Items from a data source
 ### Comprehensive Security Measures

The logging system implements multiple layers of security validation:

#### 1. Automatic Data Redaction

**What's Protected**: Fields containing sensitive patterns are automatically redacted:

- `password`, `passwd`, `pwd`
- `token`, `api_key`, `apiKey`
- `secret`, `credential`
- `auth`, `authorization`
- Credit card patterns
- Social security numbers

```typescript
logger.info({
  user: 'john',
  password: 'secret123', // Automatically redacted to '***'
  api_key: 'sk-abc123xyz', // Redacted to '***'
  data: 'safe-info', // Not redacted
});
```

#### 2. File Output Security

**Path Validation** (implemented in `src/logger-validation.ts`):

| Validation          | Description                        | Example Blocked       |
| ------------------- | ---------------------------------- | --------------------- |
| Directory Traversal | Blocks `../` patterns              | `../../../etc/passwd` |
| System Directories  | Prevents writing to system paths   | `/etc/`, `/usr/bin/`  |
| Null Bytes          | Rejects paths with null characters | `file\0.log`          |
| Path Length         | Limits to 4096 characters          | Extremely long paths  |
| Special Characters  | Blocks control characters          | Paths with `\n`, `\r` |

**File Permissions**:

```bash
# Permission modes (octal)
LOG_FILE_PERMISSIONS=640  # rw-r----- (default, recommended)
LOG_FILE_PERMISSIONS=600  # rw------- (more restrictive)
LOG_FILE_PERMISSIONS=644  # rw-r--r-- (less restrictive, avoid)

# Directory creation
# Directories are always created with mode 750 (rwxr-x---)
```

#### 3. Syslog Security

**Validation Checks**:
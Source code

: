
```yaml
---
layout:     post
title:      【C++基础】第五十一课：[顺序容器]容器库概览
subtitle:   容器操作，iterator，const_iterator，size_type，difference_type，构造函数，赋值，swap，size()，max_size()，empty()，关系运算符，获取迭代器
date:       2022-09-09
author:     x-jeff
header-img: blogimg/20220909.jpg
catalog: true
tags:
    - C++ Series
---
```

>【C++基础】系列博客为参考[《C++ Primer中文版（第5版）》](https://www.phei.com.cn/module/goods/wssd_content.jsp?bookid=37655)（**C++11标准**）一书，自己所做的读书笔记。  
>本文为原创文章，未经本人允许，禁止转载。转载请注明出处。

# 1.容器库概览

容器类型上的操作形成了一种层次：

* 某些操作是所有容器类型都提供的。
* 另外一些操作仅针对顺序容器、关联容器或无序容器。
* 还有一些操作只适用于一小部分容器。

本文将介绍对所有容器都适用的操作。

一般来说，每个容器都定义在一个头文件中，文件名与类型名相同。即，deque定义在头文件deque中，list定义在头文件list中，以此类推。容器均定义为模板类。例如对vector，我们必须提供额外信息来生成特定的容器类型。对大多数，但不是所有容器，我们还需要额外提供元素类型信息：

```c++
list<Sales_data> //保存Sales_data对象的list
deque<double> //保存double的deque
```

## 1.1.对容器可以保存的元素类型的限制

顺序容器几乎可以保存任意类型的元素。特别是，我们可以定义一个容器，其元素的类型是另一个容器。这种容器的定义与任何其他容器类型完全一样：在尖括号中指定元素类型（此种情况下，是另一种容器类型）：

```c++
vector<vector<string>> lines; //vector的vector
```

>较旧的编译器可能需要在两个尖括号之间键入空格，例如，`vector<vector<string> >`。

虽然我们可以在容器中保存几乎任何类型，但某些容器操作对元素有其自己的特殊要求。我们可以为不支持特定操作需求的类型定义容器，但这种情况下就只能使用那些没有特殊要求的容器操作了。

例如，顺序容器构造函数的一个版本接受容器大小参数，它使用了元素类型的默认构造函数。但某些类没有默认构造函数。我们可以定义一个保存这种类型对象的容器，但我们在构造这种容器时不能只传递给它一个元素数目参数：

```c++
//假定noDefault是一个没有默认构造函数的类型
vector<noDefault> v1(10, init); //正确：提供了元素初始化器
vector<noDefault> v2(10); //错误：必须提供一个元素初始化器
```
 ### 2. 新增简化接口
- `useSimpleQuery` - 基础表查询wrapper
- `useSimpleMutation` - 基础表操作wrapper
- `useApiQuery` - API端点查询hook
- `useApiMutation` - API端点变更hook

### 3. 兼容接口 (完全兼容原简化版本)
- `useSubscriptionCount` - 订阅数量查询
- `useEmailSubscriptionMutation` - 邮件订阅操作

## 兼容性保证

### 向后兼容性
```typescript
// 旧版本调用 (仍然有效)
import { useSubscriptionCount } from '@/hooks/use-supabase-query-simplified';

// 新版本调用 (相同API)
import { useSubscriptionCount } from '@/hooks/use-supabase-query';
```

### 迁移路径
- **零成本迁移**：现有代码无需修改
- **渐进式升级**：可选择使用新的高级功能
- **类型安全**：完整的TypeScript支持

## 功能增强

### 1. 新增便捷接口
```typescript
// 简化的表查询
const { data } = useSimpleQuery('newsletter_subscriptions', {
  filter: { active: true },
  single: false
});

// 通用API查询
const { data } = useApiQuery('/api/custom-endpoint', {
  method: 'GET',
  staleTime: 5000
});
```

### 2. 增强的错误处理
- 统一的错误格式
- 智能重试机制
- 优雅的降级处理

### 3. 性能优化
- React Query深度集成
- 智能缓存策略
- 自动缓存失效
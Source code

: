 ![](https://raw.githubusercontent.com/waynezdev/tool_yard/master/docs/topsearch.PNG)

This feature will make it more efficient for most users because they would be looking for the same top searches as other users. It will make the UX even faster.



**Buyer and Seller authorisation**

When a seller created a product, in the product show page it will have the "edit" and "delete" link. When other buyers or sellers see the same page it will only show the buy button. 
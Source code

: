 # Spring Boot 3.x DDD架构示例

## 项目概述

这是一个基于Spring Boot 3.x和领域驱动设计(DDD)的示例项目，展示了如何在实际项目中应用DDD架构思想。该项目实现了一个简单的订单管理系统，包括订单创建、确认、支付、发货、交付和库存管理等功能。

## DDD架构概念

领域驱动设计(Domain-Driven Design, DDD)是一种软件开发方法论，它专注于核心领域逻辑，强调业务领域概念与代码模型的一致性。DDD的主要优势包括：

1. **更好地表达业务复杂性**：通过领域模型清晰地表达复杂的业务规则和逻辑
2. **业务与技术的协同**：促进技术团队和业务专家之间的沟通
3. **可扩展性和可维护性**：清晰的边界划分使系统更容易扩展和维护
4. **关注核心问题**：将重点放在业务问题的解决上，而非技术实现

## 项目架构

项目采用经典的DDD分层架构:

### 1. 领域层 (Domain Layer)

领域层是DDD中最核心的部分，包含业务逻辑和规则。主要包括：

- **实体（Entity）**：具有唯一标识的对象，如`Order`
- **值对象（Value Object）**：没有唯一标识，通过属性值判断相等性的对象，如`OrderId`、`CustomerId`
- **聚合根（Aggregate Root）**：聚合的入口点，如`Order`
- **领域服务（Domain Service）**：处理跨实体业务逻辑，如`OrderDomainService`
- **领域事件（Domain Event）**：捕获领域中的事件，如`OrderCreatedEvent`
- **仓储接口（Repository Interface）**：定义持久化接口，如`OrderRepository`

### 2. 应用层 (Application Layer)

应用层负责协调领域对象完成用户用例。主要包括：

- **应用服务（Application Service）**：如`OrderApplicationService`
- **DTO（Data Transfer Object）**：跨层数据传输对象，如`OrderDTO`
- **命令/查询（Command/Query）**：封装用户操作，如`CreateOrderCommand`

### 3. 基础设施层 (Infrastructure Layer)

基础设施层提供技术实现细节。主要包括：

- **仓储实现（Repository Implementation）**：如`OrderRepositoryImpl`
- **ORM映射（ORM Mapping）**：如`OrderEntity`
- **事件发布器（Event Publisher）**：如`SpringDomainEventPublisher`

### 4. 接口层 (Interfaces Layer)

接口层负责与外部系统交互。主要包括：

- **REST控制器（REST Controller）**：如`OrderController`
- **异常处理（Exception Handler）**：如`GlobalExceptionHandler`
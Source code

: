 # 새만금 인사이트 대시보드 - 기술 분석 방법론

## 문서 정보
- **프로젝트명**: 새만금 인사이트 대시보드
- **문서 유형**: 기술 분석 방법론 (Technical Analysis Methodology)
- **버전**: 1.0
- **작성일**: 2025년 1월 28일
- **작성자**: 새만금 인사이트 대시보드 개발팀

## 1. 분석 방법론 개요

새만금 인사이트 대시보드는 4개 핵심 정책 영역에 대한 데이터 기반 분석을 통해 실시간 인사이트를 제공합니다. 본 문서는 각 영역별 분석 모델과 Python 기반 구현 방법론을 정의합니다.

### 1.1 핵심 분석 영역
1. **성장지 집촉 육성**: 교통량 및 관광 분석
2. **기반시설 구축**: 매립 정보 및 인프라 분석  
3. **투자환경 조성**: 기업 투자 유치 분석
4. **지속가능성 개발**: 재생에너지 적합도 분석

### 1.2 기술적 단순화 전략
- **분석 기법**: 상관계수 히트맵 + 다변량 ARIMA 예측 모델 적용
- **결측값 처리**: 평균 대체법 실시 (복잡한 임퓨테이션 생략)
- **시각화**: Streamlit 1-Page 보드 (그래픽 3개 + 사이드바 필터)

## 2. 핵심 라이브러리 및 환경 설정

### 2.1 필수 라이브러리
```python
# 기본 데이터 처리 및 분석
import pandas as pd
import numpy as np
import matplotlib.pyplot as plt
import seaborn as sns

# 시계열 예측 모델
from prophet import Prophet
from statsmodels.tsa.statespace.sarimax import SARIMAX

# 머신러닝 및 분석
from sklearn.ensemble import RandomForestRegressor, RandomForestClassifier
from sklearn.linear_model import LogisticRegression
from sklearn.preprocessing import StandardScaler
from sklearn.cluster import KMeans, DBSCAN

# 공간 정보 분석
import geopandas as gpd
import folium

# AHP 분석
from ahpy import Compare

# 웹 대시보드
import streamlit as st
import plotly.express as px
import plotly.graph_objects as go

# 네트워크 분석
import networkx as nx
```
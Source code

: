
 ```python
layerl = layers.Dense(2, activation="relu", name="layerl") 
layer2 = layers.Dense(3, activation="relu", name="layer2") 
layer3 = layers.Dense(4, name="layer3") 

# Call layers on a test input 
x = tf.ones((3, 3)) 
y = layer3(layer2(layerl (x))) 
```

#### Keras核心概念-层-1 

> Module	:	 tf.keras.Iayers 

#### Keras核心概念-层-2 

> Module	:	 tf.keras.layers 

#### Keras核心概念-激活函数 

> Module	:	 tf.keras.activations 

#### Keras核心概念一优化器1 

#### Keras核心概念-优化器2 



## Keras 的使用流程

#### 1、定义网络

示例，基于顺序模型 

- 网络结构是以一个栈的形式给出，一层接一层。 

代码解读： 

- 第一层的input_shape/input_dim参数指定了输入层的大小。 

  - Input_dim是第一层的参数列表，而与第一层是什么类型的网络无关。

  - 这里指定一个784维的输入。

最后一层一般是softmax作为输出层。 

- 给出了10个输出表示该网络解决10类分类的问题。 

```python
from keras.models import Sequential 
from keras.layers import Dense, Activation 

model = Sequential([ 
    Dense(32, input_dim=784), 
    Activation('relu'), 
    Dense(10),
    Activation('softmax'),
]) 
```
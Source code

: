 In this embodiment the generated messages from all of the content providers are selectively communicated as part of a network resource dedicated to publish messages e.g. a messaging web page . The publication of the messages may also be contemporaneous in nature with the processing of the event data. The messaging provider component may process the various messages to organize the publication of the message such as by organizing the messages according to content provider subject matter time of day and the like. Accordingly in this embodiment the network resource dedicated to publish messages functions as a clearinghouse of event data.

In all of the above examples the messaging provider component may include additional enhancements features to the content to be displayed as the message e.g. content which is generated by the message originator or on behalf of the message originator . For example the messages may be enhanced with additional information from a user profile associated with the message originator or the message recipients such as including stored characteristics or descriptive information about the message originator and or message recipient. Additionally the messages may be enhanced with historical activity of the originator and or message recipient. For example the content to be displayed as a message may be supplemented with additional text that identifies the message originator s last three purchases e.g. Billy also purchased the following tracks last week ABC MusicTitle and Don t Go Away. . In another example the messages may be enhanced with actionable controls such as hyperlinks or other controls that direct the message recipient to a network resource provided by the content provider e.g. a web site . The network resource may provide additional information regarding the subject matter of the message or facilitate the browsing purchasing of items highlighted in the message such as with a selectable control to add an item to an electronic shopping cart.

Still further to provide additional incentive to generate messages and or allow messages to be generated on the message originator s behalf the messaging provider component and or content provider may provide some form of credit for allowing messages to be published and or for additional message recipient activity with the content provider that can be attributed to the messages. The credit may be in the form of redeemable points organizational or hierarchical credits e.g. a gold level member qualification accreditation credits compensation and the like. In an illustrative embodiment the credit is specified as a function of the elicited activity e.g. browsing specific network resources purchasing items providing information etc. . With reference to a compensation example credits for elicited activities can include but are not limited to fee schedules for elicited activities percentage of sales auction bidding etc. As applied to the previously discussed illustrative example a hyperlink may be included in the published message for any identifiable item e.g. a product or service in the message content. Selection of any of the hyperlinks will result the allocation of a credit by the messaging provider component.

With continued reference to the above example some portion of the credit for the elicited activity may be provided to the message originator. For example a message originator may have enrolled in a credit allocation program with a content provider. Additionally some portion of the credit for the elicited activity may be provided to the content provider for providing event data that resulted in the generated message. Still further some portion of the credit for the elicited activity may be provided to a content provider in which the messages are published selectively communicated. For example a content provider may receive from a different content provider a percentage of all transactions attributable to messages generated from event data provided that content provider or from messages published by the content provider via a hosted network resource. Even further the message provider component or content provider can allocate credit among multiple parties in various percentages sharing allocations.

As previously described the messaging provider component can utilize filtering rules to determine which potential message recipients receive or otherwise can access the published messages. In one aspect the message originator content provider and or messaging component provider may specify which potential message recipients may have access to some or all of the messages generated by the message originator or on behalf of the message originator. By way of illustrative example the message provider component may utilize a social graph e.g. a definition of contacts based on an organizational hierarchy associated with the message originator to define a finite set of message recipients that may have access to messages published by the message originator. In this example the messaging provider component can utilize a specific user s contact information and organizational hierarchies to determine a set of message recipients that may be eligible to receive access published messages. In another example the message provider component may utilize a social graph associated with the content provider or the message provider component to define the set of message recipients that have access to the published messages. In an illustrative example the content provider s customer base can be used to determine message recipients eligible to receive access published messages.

## PROBLEM REQUIREMENTS
Gather up, from the records above, each line where the word "same" appears.

## ANSWER TO THE EXERCISE
This feature will make it more efficient for most users because they would be looking for the same top searches as other users. It will make the UX even faster.
When a seller created a product, in the product show page it will have the "edit" and "delete" link. When other buyers or sellers see the same page it will only show the buy button. 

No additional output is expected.